+++ DATA EXCERPTS +++

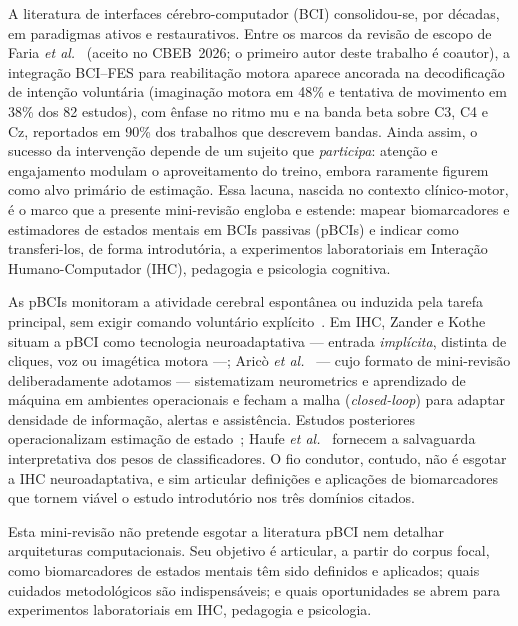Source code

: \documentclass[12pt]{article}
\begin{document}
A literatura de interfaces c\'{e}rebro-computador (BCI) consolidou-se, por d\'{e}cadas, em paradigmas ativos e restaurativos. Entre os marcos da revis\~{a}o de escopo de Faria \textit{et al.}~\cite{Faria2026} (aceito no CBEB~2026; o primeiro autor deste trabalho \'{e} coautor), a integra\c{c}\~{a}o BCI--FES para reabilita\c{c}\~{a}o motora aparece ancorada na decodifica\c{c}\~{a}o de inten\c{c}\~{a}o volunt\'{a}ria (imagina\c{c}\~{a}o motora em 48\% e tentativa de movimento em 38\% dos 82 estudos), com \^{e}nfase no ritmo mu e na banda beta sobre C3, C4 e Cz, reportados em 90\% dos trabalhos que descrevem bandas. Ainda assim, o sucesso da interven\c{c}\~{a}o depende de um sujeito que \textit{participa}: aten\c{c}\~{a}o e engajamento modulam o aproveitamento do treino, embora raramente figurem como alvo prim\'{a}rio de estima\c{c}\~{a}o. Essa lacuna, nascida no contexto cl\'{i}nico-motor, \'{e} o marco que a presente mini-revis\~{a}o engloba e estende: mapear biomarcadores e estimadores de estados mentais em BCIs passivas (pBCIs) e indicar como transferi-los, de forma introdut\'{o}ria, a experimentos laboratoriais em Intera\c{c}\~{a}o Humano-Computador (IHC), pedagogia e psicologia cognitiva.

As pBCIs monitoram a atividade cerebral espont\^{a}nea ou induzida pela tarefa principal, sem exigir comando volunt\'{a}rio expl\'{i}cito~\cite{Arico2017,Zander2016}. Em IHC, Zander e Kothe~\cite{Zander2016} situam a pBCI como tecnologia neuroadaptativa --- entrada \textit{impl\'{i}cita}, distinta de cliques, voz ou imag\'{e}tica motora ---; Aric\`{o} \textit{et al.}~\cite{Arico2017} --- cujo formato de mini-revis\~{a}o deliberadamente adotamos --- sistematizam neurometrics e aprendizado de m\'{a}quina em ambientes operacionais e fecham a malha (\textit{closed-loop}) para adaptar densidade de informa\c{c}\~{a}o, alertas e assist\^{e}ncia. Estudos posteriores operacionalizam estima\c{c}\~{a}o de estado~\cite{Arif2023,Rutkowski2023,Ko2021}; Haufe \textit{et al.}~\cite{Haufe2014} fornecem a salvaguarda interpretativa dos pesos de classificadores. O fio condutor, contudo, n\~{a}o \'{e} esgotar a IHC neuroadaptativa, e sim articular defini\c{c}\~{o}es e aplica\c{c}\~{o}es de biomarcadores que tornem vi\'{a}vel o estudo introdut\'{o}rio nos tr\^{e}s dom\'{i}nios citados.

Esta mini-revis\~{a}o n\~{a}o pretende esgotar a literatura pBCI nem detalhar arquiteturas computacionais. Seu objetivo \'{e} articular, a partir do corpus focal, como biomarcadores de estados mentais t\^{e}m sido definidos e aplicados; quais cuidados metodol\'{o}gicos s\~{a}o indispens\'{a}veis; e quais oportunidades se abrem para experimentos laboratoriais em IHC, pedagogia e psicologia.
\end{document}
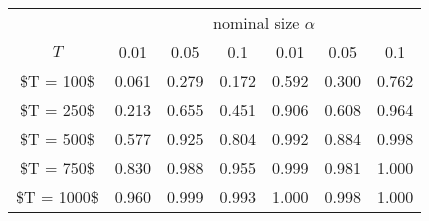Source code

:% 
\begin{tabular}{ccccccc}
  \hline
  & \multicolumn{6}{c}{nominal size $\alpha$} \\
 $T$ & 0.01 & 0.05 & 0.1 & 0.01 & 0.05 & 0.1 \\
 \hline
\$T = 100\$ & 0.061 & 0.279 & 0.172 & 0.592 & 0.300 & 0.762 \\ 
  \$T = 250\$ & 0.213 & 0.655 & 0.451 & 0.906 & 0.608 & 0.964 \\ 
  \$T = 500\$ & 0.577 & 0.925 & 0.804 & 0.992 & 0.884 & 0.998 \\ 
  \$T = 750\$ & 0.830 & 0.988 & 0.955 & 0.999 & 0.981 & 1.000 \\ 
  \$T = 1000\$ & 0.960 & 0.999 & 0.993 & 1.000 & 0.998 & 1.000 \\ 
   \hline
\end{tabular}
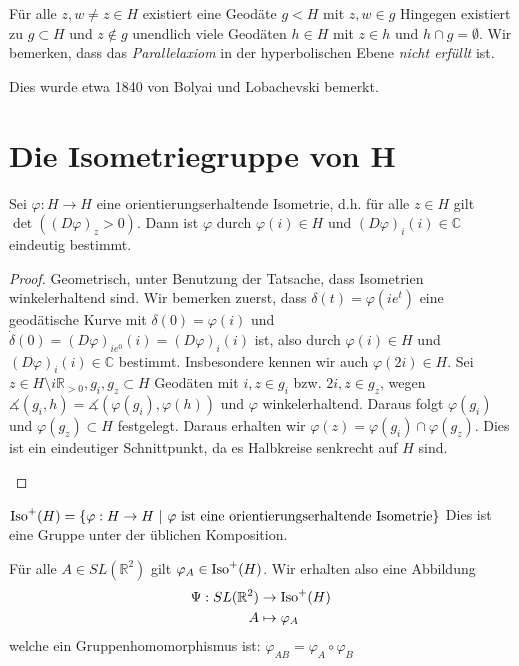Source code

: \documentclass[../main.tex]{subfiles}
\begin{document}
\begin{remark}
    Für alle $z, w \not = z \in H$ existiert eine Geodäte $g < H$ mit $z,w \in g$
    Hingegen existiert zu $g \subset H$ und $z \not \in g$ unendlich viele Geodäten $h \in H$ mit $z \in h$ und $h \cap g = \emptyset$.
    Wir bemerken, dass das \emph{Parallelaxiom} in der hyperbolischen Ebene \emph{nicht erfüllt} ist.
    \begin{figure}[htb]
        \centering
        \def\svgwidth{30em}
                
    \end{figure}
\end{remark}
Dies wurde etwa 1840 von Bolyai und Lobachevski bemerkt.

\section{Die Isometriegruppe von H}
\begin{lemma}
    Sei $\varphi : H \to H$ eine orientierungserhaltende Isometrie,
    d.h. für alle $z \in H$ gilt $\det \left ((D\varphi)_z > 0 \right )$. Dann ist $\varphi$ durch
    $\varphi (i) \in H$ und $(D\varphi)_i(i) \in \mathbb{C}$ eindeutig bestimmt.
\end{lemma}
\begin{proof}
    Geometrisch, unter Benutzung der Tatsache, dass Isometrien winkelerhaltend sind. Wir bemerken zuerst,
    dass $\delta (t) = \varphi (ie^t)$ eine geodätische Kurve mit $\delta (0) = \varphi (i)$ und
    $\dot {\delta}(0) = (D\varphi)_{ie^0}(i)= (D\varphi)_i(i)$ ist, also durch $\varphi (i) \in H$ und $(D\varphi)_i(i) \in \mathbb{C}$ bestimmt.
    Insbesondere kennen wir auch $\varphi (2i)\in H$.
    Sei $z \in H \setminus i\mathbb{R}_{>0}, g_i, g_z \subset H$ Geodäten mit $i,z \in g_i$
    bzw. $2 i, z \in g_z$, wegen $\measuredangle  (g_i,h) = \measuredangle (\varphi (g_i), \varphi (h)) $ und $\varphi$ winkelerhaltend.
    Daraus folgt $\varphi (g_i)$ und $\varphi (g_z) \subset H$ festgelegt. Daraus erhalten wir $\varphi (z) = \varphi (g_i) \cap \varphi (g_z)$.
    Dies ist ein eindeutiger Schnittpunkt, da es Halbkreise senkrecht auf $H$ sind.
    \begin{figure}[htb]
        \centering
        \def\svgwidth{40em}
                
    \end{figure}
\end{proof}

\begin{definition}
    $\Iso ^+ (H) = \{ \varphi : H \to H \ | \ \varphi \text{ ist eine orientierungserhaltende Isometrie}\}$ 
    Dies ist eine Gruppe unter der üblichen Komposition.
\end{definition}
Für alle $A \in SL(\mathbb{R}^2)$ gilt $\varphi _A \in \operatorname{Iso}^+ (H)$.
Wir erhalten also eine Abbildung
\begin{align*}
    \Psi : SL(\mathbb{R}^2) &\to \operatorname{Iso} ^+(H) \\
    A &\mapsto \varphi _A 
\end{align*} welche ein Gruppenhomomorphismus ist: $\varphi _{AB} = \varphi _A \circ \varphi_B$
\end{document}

+++

YOUR TASK:
Show each line of the records above containing "subset".

SOLUTION TO THE PROBLEM:
    Hingegen existiert zu $g \subset H$ und $z \not \in g$ unendlich viele Geodäten $h \in H$ mit $z \in h$ und $h \cap g = \emptyset$.
    Sei $z \in H \setminus i\mathbb{R}_{>0}, g_i, g_z \subset H$ Geodäten mit $i,z \in g_i$
    Daraus folgt $\varphi (g_i)$ und $\varphi (g_z) \subset H$ festgelegt. Daraus erhalten wir $\varphi (z) = \varphi (g_i) \cap \varphi (g_z)$.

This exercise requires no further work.